Day 3

Today we will look at how to do linear regression and associated stastics!

Line of best fit

Linear regression is an important tool in understanding how sensitive a depedent variable is to an independent variable, or to look at how variables change with respect to one another. The NumPy function polyfit is one way to make a linear line of best fit in Python. See the documentation here.

In the notebook, we look at a linear best fit for some example data and we also use linear best fit to produce a powerlaw best fit.

R-Squared

The R-squared parameter tells us how much of the variance in one variable can be explained by another variable. It is one parameter among many we can use to assess how strong the correlation is between variables. In the notebook we use the residuals from our lines of best fit to calculate the R-squared value, but this can be done automatically with functions like linregress in scipy.stats.

Percentiles

Box-and-whisker diagrams and cumulative distributions can be cast in terms of percentiles of a variable: “what percentage of my variable is below some value?” The NumPy function percentile is an easy way of calculating a percentile.

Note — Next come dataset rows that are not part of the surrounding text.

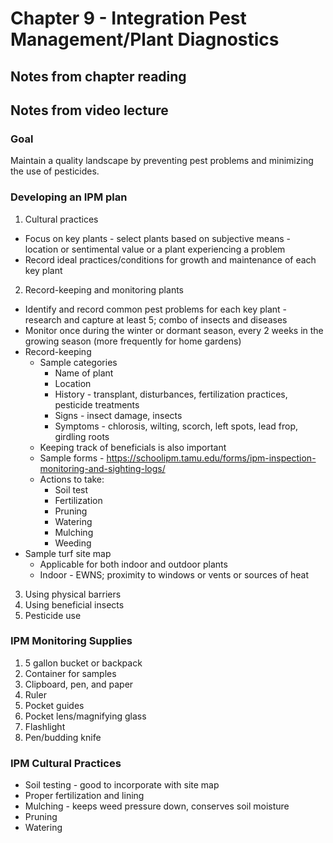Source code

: # Chapter 9 - Integration Pest Management/Plant Diagnostics

## Notes from chapter reading

## Notes from video lecture
### Goal
Maintain a quality landscape by preventing pest problems and minimizing the use of pesticides.

### Developing an IPM plan
1. Cultural practices
- Focus on key plants - select plants based on subjective means - location or sentimental value or a plant experiencing a problem
- Record ideal practices/conditions for growth and maintenance of each key plant
2. Record-keeping and monitoring plants
- Identify and record common pest problems for each key plant - research and capture at least 5; combo of insects and diseases
- Monitor once during the winter or dormant season, every 2 weeks in the growing season (more frequently for home gardens)
- Record-keeping
  - Sample categories
    - Name of plant
    - Location
    - History - transplant, disturbances, fertilization practices, pesticide treatments
    - Signs - insect damage, insects
    - Symptoms - chlorosis, wilting, scorch, left spots, lead frop, girdling roots
  - Keeping track of beneficials is also important
  - Sample forms - https://schoolipm.tamu.edu/forms/ipm-inspection-monitoring-and-sighting-logs/
  - Actions to take:
    - Soil test
    - Fertilization
    - Pruning
    - Watering
    - Mulching
    - Weeding
- Sample turf site map
  - Applicable for both indoor and outdoor plants
  - Indoor - EWNS; proximity to windows or vents or sources of heat
3. Using physical barriers
4. Using beneficial insects
5. Pesticide use

### IPM Monitoring Supplies
1. 5 gallon bucket or backpack
2. Container for samples
3. Clipboard, pen, and paper
4. Ruler
5. Pocket guides
6. Pocket lens/magnifying glass
7. Flashlight
8. Pen/budding knife

### IPM Cultural Practices
- Soil testing - good to incorporate with site map
- Proper fertilization and lining
- Mulching - keeps weed pressure down, conserves soil moisture
- Pruning
- Watering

We don’t use it in the notebook, but you can plot a box-and-whisker diagram directly in matplotlib using the boxplot function.

Residual distributions

Examining the distribution of the residuals between actual data and your prediction is often a really useful way of deciding if your prediction is robust. Natural data often has some scatter in it due to measurement error, or maybe noise in the system you’re studying, and so we can expect some error in your prediction even if its correct. The residuals should typically be normally distributed, and we can check if that’s the case by comparing their probability density function (PDF) to a normal PDF found using their 1st (mean) and 2nd (variance) moments. This comparison can be quantified using a Kolmogorov-Smirnoff test. In the notebook we create these comparisons for two fits to our data.

Other statistics

There are MANY statistical tests, ways to fit data, and many ways to do each of them in Python; we can’t cover everything and just scratched the surface of a handful of things. Other useful packages for doing all sorts of statistics are scipy.stats (link here) and sklearn (link here). Please let your specific research areas guide you in figuring out which ones to use; hopefully this course gives you the confidence to explore things we haven’t covered.

Third notebook

See the third notebook example online here. Download the directory with the notebook and the example file directly here.

Homework

Make an equivalent notebook to the one above where you ingest your own data and plot distributions and linear fits to your data (where appropriate).